Background technology
At present, environmental pollution is on the rise, and energy crisis is increasingly serious, current scientific technological advance is proposed huge
Challenge.Photocatalysis technology progressively grows up from the middle and later periods in last century, is a kind of green technology, is led in the energy and environment
There is important application prospect in domain.Photocatalysis technology can occur organic pollution present in environment and toxic heavy metal ion
Redox decomposition reaction, is finally degraded to the small-molecule substances such as carbon dioxide, water and inorganic ions, is not deposited due to environmentally protective
Secondary pollution, the palliating degradation degree that has a wide range of application is high the advantages that be considered as great exploitation potential environmental pollution treatment method.

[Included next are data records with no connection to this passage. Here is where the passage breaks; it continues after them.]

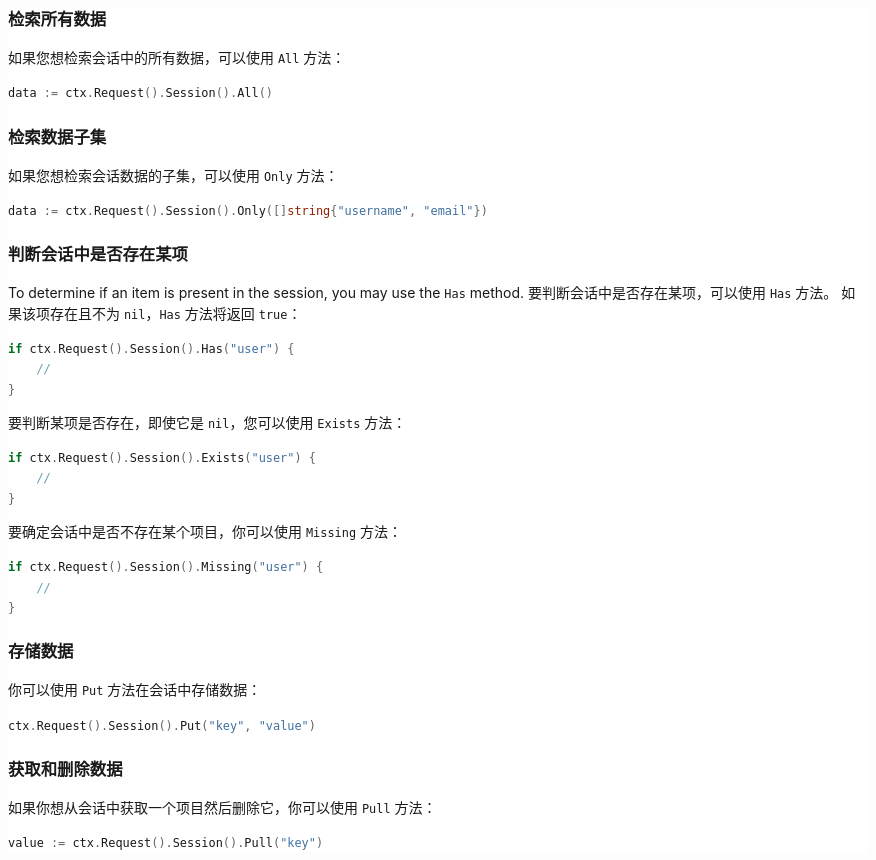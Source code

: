 ### 检索所有数据

如果您想检索会话中的所有数据，可以使用 `All` 方法：

```go
data := ctx.Request().Session().All()
```

### 检索数据子集

如果您想检索会话数据的子集，可以使用 `Only` 方法：

```go
data := ctx.Request().Session().Only([]string{"username", "email"})
```

### 判断会话中是否存在某项

To determine if an item is present in the session, you may use the `Has` method. 要判断会话中是否存在某项，可以使用 `Has` 方法。 如果该项存在且不为 `nil`，`Has` 方法将返回 `true`：

```go
if ctx.Request().Session().Has("user") {
    //
}
```

要判断某项是否存在，即使它是 `nil`，您可以使用 `Exists` 方法：

```go
if ctx.Request().Session().Exists("user") {
    //
}
```

要确定会话中是否不存在某个项目，你可以使用 `Missing` 方法：

```go
if ctx.Request().Session().Missing("user") {
    //
}
```

### 存储数据

你可以使用 `Put` 方法在会话中存储数据：

```go
ctx.Request().Session().Put("key", "value")
```

### 获取和删除数据

如果你想从会话中获取一个项目然后删除它，你可以使用 `Pull` 方法：

```go
value := ctx.Request().Session().Pull("key")
```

Bismuth based semiconductor photochemical catalyst has good photocatalytic activity, can effectively degradable organic pollutant, development
Have a extensive future.Most of bismuth based semiconductor photochemical catalyst can have visible light catalysis activity by excited by visible light.BiOCOOH is
Typical bismuth series photocatalyst, has visible light photocatalysis performance, but there are particle size is big, specific surface area is small, visible ray is inhaled
The problems such as receipts are less, photo-generate electron-hole separative efficiency is relatively low, electron-hole recombination rate is high.Light can be effectively improved using metal
Raw electron-hole separative efficiency, therefore select one step of solvent-thermal method to prepare Bi/BiOCOOH composite photo-catalysts, effectively accelerate electricity
Son-hole separation, so as to improve photocatalytic activity.

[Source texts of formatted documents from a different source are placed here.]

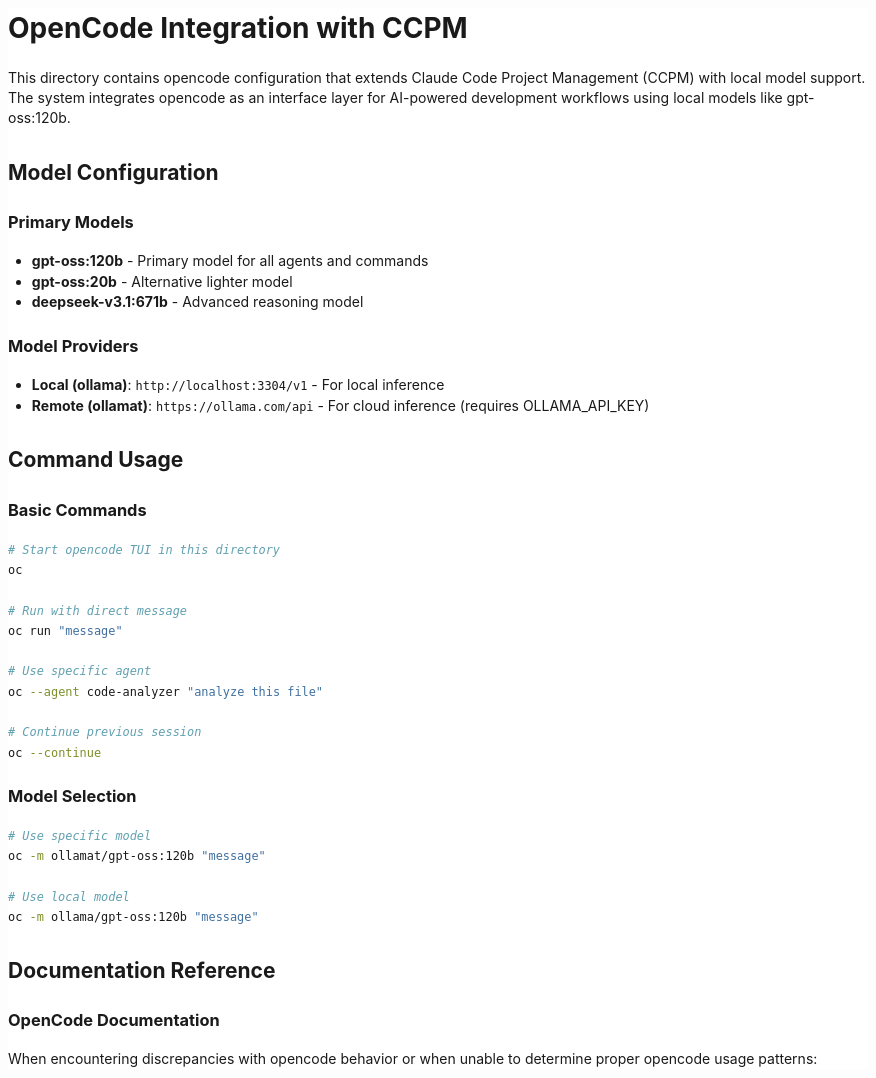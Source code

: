 # OpenCode Integration with CCPM

This directory contains opencode configuration that extends Claude Code Project Management (CCPM) with local model support. The system integrates opencode as an interface layer for AI-powered development workflows using local models like gpt-oss:120b.

## Model Configuration

### Primary Models
- **gpt-oss:120b** - Primary model for all agents and commands
- **gpt-oss:20b** - Alternative lighter model
- **deepseek-v3.1:671b** - Advanced reasoning model

### Model Providers
- **Local (ollama)**: `http://localhost:3304/v1` - For local inference
- **Remote (ollamat)**: `https://ollama.com/api` - For cloud inference (requires OLLAMA_API_KEY)

## Command Usage

### Basic Commands
```bash
# Start opencode TUI in this directory
oc

# Run with direct message
oc run "message"

# Use specific agent
oc --agent code-analyzer "analyze this file"

# Continue previous session
oc --continue
```

### Model Selection
```bash
# Use specific model
oc -m ollamat/gpt-oss:120b "message"

# Use local model
oc -m ollama/gpt-oss:120b "message"
```

## Documentation Reference

### OpenCode Documentation
When encountering discrepancies with opencode behavior or when unable to determine proper opencode usage patterns:
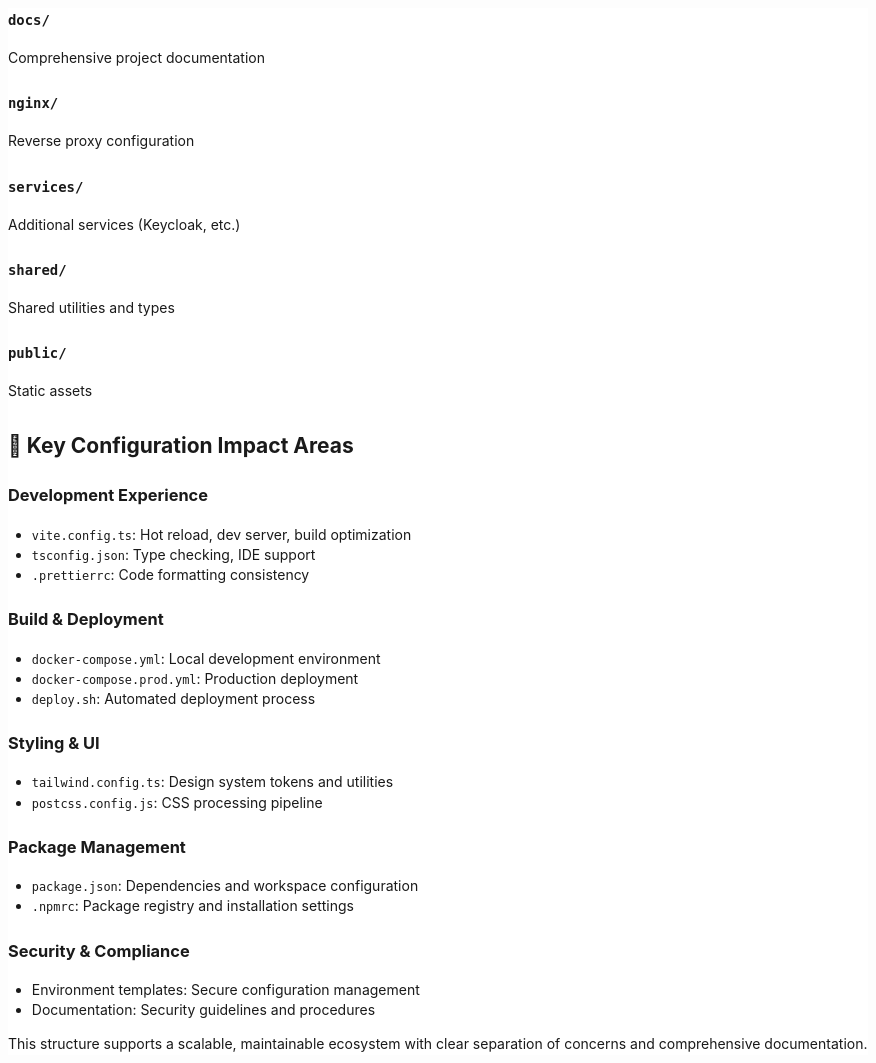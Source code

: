 ### `docs/`
Comprehensive project documentation

### `nginx/`
Reverse proxy configuration

### `services/`
Additional services (Keycloak, etc.)

### `shared/`
Shared utilities and types

### `public/`
Static assets

## 🔧 Key Configuration Impact Areas

### Development Experience
- `vite.config.ts`: Hot reload, dev server, build optimization
- `tsconfig.json`: Type checking, IDE support
- `.prettierrc`: Code formatting consistency

### Build & Deployment
- `docker-compose.yml`: Local development environment
- `docker-compose.prod.yml`: Production deployment
- `deploy.sh`: Automated deployment process

### Styling & UI
- `tailwind.config.ts`: Design system tokens and utilities
- `postcss.config.js`: CSS processing pipeline

### Package Management
- `package.json`: Dependencies and workspace configuration
- `.npmrc`: Package registry and installation settings

### Security & Compliance
- Environment templates: Secure configuration management
- Documentation: Security guidelines and procedures

This structure supports a scalable, maintainable ecosystem with clear separation of concerns and comprehensive documentation.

The content of the invention
It is an object of the invention to provide a kind of preparation method of Bi/BiOCOOH composite photo-catalysts, the letter of this method technique
Single, of low cost, the photochemical catalyst photocatalytic degradation effect of synthesis is preferable.

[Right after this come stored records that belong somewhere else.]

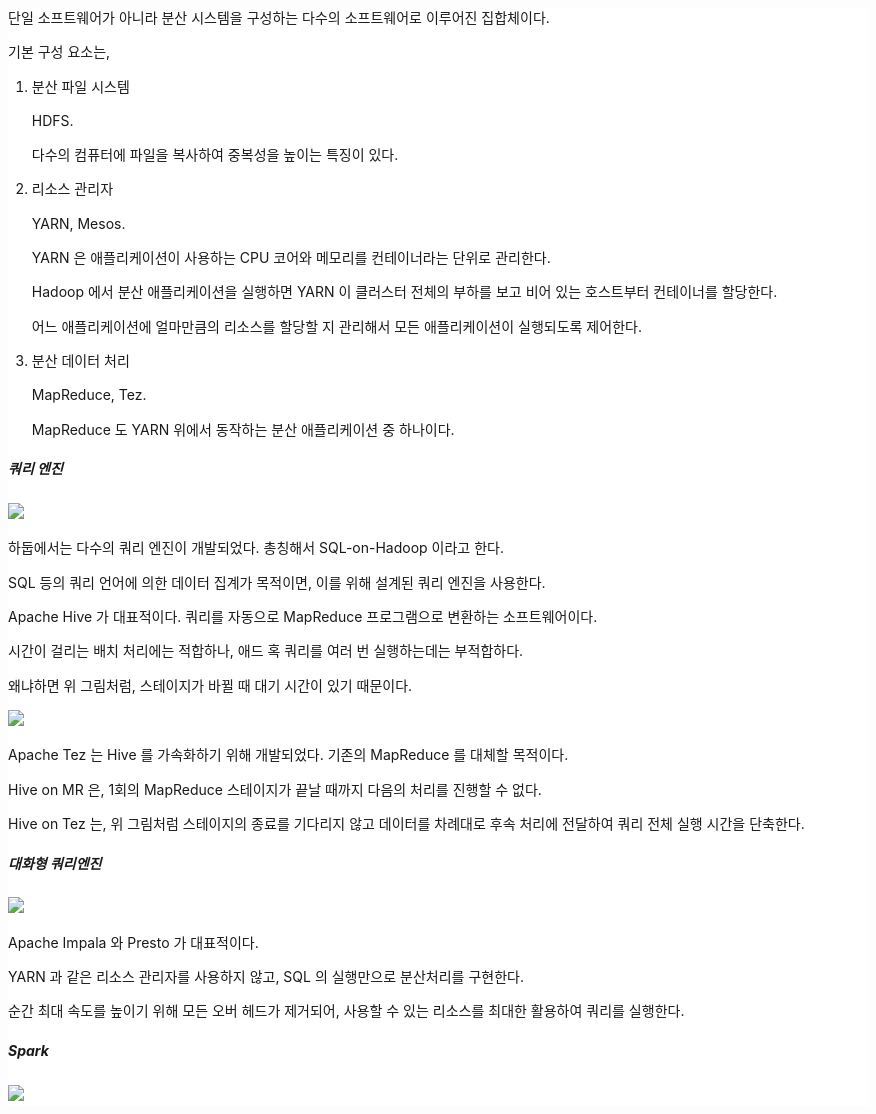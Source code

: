 단일 소프트웨어가 아니라 분산 시스템을 구성하는 다수의 소프트웨어로 이루어진 집합체이다.

기본 구성 요소는,

1. 분산 파일 시스템

   HDFS.

   다수의 컴퓨터에 파일을 복사하여 중복성을 높이는 특징이 있다.

2. 리소스 관리자

   YARN, Mesos.

   YARN 은 애플리케이션이 사용하는 CPU 코어와 메모리를 컨테이너라는 단위로 관리한다.

   Hadoop 에서 분산 애플리케이션을 실행하면 YARN 이 클러스터 전체의 부하를 보고 비어 있는 호스트부터 컨테이너를 할당한다.

   어느 애플리케이션에 얼마만큼의 리소스를 할당할 지 관리해서 모든 애플리케이션이 실행되도록 제어한다.

3. 분산 데이터 처리

   MapReduce, Tez.

   MapReduce 도 YARN 위에서 동작하는 분산 애플리케이션 중 하나이다.

##### 쿼리 엔진

![](/image/big_data_hive_mr.png)

하둡에서는 다수의 쿼리 엔진이 개발되었다. 총칭해서 SQL-on-Hadoop 이라고 한다.

SQL 등의 쿼리 언어에 의한 데이터 집계가 목적이면, 이를 위해 설계된 쿼리 엔진을 사용한다.

Apache Hive 가 대표적이다. 쿼리를 자동으로 MapReduce 프로그램으로 변환하는 소프트웨어이다.

시간이 걸리는 배치 처리에는 적합하나, 애드 혹 쿼리를 여러 번 실행하는데는 부적합하다. 

왜냐하면 위 그림처럼, 스테이지가 바뀔 때 대기 시간이 있기 때문이다.

![](/image/big_data_hive_tez.png)

Apache Tez 는 Hive 를 가속화하기 위해 개발되었다. 기존의 MapReduce 를 대체할 목적이다.

Hive on MR 은, 1회의 MapReduce 스테이지가 끝날 때까지 다음의 처리를 진행할 수 없다.

Hive on Tez 는, 위 그림처럼 스테이지의 종료를 기다리지 않고 데이터를 차례대로 후속 처리에 전달하여 쿼리 전체 실행 시간을 단축한다.

##### 대화형 쿼리엔진

![](/image/big_data_presto.png)

Apache Impala 와 Presto 가 대표적이다.

YARN 과 같은 리소스 관리자를 사용하지 않고, SQL 의 실행만으로 분산처리를 구현한다.

순간 최대 속도를 높이기 위해 모든 오버 헤드가 제거되어, 사용할 수 있는 리소스를 최대한 활용하여 쿼리를 실행한다.

##### Spark

![](/image/big_data_spark.png)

The present invention is provided to the Bi/BiOCOOH composite photo-catalysts of degradable organic pollutant, it is characterised in that:With molten
Hot one step of method of agent prepares Bi/BiOCOOH composite photo-catalysts, controls reaction condition, BiOCOOH is partially converted into Bi, finally
Bi/BiOCOOH composite photo-catalysts are obtained, which gets a promotion compared with BiOCOOH visible light catalytic performances, including
Following steps:
Glycerine, deionized water and n,N-Dimethylformamide are configured to mixed solvent with certain proportion, then weighed
Five water bismuth nitrates of 2mmol are dissolved in above-mentioned in the mixed solvent, under magnetic stirring to clear, then weigh and add 0~
The sulphur source of 3mmol, is mixed 30min, forms homogeneous black emulsion, be then transferred to 50mL containing polytetrafluoroethyllining lining
In stainless steel autoclave, 10~15h is reacted at 140~160 DEG C, product is centrifuged, first with hot water injection 3 times,
After washing 5 times with deionized water and absolute ethyl alcohol respectively, dry 6~12h, obtains Bi/BiOCOOH complex lights at 60~80 DEG C
Catalyst.
Compared with prior art, the present invention there is remarkable advantage:
(1) present invention use solvent-thermal method one-step synthesis Bi/BiOCOOH composite photo-catalysts, by control BiOCOOH to
Bi Partial Conversions, in-situ reducing obtain Bi/BiOCOOH composite photo-catalysts, and this method technique is simple, and energy consumption is relatively low, easily behaviour
Make.
(2) the Bi/BiOCOOH composite photo-catalysts prepared by the present invention are separated using Bi beneficial to electron-hole, can be effective
Control electron-hole in conjunction with the composite photo-catalyst is significantly improved compared to pure BiOCOOH photocatalysis performances.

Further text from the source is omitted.